Or perhaps it is Wodehouse’s perfect mastery of English prose. None of his sentences ever goes awry, though they can be as long and intricate as those in the epistles of St. Paul. Wodehouse’s English is always formally correct, yet it is sprinkled liberally with slang, odd idiomatic expressions, effortless literary allusions, and sudden punch lines that hit you between the eyes.

And then there are his characters. The inimitable Psmith (“the P is silent”), the roguish Ukridge, the indefatigable storyteller Mr. Mulliner, the puttering old pig farmer the Earl of Emsworth. And of course the perfectly amiable twit Bertie Wooster, his priceless brace of aunts (Dahlia, good, and Agatha, bad, but both formidable), his would-be fiancée, the fearsome Honoria Glossop, and his omniscient gentleman’s gentleman, Jeeves. Most Wodehouse fans find their way in via the first-person tales of Bertie. I recommend The Code of the Woosters (1938), which begins with the best description ever written of the experience of a hangover, or Joy in the Morning (1946), published in the U.S. as Jeeves in the Morning.

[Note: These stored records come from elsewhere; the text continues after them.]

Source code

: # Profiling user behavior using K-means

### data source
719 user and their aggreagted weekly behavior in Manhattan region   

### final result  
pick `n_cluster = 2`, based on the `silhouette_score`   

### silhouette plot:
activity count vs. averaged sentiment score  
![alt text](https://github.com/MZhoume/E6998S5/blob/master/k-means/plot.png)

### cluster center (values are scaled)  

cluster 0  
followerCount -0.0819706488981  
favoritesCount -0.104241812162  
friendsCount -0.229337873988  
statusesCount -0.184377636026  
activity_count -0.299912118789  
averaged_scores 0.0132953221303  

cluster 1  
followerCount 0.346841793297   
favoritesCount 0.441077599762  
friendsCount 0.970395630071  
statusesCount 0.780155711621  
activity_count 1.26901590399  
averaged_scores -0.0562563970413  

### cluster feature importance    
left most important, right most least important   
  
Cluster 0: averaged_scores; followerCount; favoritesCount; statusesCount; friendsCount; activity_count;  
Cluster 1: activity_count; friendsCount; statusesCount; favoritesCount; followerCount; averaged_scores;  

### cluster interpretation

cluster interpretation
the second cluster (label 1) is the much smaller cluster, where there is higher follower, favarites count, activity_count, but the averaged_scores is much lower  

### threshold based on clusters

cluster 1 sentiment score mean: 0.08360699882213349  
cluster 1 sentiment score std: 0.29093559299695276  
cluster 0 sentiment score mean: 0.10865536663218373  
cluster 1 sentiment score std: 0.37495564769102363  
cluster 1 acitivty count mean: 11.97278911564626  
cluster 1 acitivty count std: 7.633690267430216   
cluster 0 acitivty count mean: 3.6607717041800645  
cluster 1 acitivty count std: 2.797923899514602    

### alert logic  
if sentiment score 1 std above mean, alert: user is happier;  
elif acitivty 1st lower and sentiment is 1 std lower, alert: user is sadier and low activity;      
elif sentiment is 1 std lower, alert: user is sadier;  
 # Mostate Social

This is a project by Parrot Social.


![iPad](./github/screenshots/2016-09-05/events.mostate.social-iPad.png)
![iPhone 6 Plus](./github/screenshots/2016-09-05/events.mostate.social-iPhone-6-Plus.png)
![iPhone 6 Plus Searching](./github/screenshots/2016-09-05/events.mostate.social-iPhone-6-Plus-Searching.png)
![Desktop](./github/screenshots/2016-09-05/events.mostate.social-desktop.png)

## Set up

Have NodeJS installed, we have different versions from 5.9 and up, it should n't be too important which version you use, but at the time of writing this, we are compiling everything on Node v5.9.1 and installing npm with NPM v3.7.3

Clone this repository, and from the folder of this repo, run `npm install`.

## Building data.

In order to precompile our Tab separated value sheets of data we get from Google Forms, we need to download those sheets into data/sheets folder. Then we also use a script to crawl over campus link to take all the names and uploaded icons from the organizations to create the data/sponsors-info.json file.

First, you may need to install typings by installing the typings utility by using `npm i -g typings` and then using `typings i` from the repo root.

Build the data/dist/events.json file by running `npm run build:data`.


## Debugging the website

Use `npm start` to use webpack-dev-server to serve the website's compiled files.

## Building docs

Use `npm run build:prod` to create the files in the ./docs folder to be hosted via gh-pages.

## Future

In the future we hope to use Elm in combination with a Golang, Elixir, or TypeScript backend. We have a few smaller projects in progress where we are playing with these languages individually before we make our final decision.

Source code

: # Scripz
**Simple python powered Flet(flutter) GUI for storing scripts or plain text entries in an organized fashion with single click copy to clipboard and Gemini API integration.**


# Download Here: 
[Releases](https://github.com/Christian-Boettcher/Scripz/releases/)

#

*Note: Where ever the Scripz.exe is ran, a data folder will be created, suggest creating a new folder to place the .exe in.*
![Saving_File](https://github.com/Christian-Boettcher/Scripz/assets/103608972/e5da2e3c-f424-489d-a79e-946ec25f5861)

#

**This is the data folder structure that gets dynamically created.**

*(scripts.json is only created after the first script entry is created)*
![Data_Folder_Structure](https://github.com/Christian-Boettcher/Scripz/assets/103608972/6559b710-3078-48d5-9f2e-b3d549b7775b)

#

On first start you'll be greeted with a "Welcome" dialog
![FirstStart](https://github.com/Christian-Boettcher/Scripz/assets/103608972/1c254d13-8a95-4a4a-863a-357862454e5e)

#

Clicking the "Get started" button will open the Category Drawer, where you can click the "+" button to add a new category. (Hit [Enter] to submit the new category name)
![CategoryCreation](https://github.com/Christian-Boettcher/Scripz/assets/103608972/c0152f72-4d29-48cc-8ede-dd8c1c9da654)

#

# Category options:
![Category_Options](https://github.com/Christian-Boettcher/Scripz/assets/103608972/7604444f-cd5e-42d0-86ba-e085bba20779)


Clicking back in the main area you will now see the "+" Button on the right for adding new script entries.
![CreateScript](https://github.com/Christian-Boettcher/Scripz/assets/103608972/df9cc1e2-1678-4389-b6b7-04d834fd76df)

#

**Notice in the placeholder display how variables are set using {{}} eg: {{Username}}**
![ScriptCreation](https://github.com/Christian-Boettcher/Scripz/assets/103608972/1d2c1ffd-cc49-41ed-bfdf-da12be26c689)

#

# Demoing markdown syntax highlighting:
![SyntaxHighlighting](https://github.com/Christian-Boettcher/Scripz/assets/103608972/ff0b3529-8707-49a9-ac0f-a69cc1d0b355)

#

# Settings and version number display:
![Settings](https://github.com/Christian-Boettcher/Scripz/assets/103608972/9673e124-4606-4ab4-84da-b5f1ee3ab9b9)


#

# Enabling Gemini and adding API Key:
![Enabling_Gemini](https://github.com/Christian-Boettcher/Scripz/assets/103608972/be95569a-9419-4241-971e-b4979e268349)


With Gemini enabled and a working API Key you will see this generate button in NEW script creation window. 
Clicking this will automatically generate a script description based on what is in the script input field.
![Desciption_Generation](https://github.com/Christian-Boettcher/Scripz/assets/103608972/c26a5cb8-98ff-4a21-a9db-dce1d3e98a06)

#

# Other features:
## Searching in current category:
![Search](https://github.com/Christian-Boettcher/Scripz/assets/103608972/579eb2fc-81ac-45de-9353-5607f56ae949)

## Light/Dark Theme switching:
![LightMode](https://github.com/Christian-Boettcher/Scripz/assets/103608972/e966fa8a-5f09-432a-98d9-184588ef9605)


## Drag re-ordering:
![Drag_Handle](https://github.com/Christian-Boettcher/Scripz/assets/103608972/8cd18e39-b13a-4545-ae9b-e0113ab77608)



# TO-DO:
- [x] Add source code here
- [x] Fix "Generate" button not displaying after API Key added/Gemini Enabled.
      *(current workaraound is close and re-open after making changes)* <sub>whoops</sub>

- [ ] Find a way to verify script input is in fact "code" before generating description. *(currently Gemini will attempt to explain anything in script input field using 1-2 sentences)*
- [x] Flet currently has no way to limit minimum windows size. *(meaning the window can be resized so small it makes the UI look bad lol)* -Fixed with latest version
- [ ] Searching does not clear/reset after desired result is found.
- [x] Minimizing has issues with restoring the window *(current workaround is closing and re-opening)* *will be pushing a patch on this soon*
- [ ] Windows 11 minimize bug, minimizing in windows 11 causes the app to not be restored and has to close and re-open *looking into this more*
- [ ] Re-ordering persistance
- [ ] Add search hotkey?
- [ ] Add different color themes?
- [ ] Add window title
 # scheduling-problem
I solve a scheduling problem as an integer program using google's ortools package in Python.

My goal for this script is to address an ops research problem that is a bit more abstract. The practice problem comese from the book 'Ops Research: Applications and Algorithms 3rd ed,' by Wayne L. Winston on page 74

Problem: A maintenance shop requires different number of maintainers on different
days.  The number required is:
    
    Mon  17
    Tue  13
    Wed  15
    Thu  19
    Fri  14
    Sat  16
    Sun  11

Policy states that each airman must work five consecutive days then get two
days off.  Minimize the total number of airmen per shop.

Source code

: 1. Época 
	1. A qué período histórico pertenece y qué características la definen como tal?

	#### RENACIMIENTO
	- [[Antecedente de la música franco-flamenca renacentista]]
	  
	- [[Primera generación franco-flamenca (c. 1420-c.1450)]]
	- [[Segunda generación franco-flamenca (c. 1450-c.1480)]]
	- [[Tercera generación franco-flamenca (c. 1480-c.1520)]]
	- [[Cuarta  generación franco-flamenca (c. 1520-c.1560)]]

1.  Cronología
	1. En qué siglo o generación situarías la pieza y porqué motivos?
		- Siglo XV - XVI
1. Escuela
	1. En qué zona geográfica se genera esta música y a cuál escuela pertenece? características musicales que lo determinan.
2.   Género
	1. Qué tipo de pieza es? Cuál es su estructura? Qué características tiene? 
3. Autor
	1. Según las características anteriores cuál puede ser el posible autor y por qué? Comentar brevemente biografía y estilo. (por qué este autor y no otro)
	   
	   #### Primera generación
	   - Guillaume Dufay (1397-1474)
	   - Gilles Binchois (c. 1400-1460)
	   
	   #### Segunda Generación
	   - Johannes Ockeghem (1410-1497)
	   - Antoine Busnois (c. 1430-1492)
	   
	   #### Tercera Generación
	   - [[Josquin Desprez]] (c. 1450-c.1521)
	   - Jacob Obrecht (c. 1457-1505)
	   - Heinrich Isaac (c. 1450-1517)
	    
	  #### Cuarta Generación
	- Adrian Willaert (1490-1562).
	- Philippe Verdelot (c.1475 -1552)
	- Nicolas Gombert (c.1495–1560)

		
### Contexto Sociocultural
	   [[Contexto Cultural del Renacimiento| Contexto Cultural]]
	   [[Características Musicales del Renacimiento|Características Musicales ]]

The latter book just mentioned was finished by Wodehouse while he was interned by the Germans as an enemy alien during the Second World War. This period in his life was almost the entire undoing of his career as a writer. Wodehouse had lived in northern France for several years when the Germans’ sudden invasion in 1940 landed him in the soup, as he might have said. Separated from his wife Ethel for months, he suffered severe privations, ultimately losing sixty pounds. On his release from an internment camp but still in German custody, he agreed, with amazing naïveté and imprudence, to record several humorous broadcasts from Berlin, ostensibly to reassure his readers in America (which was not yet in the war) that he was all right. Of course the Germans used them as propaganda against the British, and popular sentiment in the UK turned sharply against Wodehouse, who came to regret his idiocy for years to come.

Yet even before the larger British public forgave Wodehouse (he was knighted shortly before his death), the most fairminded of his countrymen judged him justly. George Orwell, in his 1945 essay “In Defence of P.G. Wodehouse,” said that “the events of 1941 do not convict Wodehouse of anything worse than stupidity,” and added that “the idea that in 1941 he consciously aided the Nazi propaganda machine [was] untenable and even ridiculous.”

Just how widely Wodehouse was read in his day can be guessed from this Orwell essay. Orwell’s literary judgment was not altogether kind to Wodehouse, and he remarked (social democrat that he was) that “Wodehouse’s real sin has been to present the English upper classes as much nicer people than they are.” Yet he also tells us that of some fifty-odd books by Wodehouse of which he was aware, he had not read “perhaps a quarter or a third of the total,” having discovered the author when he was eight years old. In other words, the hard-bitten Orwell had read some thirty-five or forty of the books Wodehouse had published by 1945!

Why this should be so can be explained by any true aficionado. Wodehouse’s work, from virtually any period of his long career, is amazingly consistent. One learns after a while that when one begins a Wodehouse story, satisfaction is guaranteed. Like a fresh whisky and soda, his work promises an easing of the tensions of daily life, an invitation to merriment, and a quiet contentment that in the end all will be well.